> _Exercise directions_
Your answer is a copy of every line in the records where "energy" appears.

> _Available data_
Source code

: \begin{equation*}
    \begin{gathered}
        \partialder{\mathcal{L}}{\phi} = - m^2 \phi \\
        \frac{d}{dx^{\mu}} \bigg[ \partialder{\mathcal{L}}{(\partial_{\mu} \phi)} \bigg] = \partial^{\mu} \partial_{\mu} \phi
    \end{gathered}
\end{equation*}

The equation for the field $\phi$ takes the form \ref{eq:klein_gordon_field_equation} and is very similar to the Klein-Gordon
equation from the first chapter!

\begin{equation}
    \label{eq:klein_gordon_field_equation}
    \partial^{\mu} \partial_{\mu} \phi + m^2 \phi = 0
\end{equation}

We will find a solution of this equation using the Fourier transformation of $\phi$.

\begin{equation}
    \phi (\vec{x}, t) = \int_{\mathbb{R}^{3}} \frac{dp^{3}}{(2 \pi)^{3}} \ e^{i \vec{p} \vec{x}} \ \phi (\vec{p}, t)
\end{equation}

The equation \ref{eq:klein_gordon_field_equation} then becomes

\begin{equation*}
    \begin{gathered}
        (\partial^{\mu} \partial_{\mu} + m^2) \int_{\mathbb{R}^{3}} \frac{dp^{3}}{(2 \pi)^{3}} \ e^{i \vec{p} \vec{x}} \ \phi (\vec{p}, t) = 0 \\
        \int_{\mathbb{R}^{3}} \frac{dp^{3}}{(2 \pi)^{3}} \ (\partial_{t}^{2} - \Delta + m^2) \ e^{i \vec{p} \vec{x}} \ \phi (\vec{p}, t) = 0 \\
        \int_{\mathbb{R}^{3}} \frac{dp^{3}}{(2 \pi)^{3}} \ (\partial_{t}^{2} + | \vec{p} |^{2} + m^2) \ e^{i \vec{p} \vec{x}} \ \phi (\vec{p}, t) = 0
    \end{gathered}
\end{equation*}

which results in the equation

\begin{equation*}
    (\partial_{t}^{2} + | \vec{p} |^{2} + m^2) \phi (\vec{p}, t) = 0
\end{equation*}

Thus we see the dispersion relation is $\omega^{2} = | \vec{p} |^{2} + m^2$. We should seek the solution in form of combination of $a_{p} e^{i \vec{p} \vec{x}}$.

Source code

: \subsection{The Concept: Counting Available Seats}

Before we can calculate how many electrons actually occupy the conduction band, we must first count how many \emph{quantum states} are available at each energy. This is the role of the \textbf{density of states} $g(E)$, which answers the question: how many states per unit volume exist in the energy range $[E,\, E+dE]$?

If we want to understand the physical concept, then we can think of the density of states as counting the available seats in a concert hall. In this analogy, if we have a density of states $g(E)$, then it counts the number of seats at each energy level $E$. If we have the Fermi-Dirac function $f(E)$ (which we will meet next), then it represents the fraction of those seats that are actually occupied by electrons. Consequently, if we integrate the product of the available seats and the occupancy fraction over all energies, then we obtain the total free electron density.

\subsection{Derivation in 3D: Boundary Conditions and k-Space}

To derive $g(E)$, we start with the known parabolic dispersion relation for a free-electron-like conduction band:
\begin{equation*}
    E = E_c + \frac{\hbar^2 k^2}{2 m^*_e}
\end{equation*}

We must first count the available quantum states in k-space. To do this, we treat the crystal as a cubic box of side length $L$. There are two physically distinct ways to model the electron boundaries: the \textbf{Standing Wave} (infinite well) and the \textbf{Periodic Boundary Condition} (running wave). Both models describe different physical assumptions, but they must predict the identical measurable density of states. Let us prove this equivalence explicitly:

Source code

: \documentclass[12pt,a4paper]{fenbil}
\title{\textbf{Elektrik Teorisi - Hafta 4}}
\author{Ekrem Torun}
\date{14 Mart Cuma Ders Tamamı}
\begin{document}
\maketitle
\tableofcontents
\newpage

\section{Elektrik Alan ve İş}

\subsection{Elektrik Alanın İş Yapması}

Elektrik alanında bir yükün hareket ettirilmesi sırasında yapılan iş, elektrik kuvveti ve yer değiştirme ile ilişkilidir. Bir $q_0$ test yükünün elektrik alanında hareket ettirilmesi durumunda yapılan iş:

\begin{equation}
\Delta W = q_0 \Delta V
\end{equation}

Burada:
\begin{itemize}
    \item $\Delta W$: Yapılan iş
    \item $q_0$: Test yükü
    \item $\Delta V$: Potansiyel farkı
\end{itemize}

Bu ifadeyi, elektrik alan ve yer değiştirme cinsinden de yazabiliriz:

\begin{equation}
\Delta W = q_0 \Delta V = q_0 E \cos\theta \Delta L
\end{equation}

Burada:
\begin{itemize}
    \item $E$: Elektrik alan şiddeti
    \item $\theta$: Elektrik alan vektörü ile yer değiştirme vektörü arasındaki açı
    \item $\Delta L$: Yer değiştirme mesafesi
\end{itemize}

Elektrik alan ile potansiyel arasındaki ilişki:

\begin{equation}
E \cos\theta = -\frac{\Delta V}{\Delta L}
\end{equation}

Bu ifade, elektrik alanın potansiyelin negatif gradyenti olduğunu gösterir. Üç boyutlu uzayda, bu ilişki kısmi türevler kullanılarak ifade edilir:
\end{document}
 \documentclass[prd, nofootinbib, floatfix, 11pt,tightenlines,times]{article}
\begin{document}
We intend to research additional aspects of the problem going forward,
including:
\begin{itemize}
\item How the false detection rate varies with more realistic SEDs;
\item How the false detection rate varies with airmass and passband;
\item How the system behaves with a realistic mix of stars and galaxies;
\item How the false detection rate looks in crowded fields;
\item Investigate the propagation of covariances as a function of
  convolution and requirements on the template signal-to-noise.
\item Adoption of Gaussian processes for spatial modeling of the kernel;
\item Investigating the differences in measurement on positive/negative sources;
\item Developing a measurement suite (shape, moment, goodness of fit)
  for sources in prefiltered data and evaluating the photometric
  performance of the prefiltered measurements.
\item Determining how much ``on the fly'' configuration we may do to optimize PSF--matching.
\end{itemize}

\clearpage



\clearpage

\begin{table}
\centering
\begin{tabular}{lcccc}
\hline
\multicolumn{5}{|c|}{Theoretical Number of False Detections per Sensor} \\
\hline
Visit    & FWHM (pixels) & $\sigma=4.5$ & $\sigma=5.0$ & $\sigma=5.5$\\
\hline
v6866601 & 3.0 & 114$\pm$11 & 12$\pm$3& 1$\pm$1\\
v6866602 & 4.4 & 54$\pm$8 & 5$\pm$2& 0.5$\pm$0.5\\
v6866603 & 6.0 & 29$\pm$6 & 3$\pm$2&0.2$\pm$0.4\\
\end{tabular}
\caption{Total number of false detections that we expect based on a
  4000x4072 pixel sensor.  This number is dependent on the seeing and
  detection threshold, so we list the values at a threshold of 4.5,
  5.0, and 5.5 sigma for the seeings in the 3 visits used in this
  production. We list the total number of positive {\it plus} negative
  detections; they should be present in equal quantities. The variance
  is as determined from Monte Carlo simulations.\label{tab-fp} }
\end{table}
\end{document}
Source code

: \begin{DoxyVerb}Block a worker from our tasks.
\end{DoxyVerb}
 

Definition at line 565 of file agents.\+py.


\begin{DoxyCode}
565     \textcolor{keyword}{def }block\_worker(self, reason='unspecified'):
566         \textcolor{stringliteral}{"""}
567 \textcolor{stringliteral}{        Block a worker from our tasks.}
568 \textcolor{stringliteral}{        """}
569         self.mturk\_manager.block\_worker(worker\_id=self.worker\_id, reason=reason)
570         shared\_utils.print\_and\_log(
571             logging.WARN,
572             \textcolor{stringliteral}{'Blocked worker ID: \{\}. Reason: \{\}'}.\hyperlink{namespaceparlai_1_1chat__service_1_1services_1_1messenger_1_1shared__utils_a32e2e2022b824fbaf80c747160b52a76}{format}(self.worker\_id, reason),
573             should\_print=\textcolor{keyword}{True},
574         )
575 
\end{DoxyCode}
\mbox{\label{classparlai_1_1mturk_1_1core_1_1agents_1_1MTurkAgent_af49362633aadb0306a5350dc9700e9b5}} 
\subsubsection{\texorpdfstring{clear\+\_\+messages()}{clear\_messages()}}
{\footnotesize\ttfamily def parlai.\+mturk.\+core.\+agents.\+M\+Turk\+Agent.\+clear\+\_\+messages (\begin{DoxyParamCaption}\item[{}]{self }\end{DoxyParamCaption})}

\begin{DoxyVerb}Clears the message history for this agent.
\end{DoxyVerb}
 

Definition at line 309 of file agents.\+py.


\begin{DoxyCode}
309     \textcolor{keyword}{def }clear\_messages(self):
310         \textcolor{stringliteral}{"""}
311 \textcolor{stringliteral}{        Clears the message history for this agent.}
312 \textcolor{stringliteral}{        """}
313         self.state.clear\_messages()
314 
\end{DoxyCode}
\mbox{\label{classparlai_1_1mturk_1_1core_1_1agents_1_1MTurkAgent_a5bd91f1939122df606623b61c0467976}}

> _Task answer_
Before we can calculate how many electrons actually occupy the conduction band, we must first count how many \emph{quantum states} are available at each energy. This is the role of the \textbf{density of states} $g(E)$, which answers the question: how many states per unit volume exist in the energy range $[E,\, E+dE]$?
If we want to understand the physical concept, then we can think of the density of states as counting the available seats in a concert hall. In this analogy, if we have a density of states $g(E)$, then it counts the number of seats at each energy level $E$. If we have the Fermi-Dirac function $f(E)$ (which we will meet next), then it represents the fraction of those seats that are actually occupied by electrons. Consequently, if we integrate the product of the available seats and the occupancy fraction over all energies, then we obtain the total free electron density.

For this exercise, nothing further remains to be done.